§ **Stored items**
=== Begin Enclosure ===
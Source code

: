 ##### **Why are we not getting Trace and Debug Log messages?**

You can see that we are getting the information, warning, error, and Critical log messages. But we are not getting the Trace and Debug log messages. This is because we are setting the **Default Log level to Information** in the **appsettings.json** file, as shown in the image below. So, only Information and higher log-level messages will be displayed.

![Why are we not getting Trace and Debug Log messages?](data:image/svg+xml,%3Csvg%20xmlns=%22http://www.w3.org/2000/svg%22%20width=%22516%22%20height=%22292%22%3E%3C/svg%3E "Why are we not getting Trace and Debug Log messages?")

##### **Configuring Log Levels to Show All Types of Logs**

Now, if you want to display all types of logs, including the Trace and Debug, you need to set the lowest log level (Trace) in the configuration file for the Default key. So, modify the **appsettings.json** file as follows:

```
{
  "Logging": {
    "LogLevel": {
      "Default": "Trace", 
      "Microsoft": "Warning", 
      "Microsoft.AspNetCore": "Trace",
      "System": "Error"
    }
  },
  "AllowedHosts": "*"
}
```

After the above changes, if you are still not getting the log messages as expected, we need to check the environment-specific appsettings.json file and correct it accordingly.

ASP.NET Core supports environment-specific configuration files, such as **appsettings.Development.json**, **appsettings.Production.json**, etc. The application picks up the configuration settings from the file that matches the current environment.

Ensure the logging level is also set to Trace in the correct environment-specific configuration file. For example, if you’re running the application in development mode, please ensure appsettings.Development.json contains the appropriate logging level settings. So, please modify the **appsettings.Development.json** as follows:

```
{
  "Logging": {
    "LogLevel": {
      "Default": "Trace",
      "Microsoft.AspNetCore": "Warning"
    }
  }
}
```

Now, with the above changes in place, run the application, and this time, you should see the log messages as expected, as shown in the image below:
=== End Enclosure ===
§ **EXERCISE**
Your answer must contain every line of the records, exactly.

§ **YOUR SOLUTION**
Source code

: ##### **Why are we not getting Trace and Debug Log messages?**

You can see that we are getting the information, warning, error, and Critical log messages. But we are not getting the Trace and Debug log messages. This is because we are setting the **Default Log level to Information** in the **appsettings.json** file, as shown in the image below. So, only Information and higher log-level messages will be displayed.

![Why are we not getting Trace and Debug Log messages?](data:image/svg+xml,%3Csvg%20xmlns=%22http://www.w3.org/2000/svg%22%20width=%22516%22%20height=%22292%22%3E%3C/svg%3E "Why are we not getting Trace and Debug Log messages?")

##### **Configuring Log Levels to Show All Types of Logs**

Now, if you want to display all types of logs, including the Trace and Debug, you need to set the lowest log level (Trace) in the configuration file for the Default key. So, modify the **appsettings.json** file as follows:

```
{
  "Logging": {
    "LogLevel": {
      "Default": "Trace", 
      "Microsoft": "Warning", 
      "Microsoft.AspNetCore": "Trace",
      "System": "Error"
    }
  },
  "AllowedHosts": "*"
}
```

After the above changes, if you are still not getting the log messages as expected, we need to check the environment-specific appsettings.json file and correct it accordingly.

ASP.NET Core supports environment-specific configuration files, such as **appsettings.Development.json**, **appsettings.Production.json**, etc. The application picks up the configuration settings from the file that matches the current environment.

Ensure the logging level is also set to Trace in the correct environment-specific configuration file. For example, if you’re running the application in development mode, please ensure appsettings.Development.json contains the appropriate logging level settings. So, please modify the **appsettings.Development.json** as follows:

```
{
  "Logging": {
    "LogLevel": {
      "Default": "Trace",
      "Microsoft.AspNetCore": "Warning"
    }
  }
}
```

Now, with the above changes in place, run the application, and this time, you should see the log messages as expected, as shown in the image below:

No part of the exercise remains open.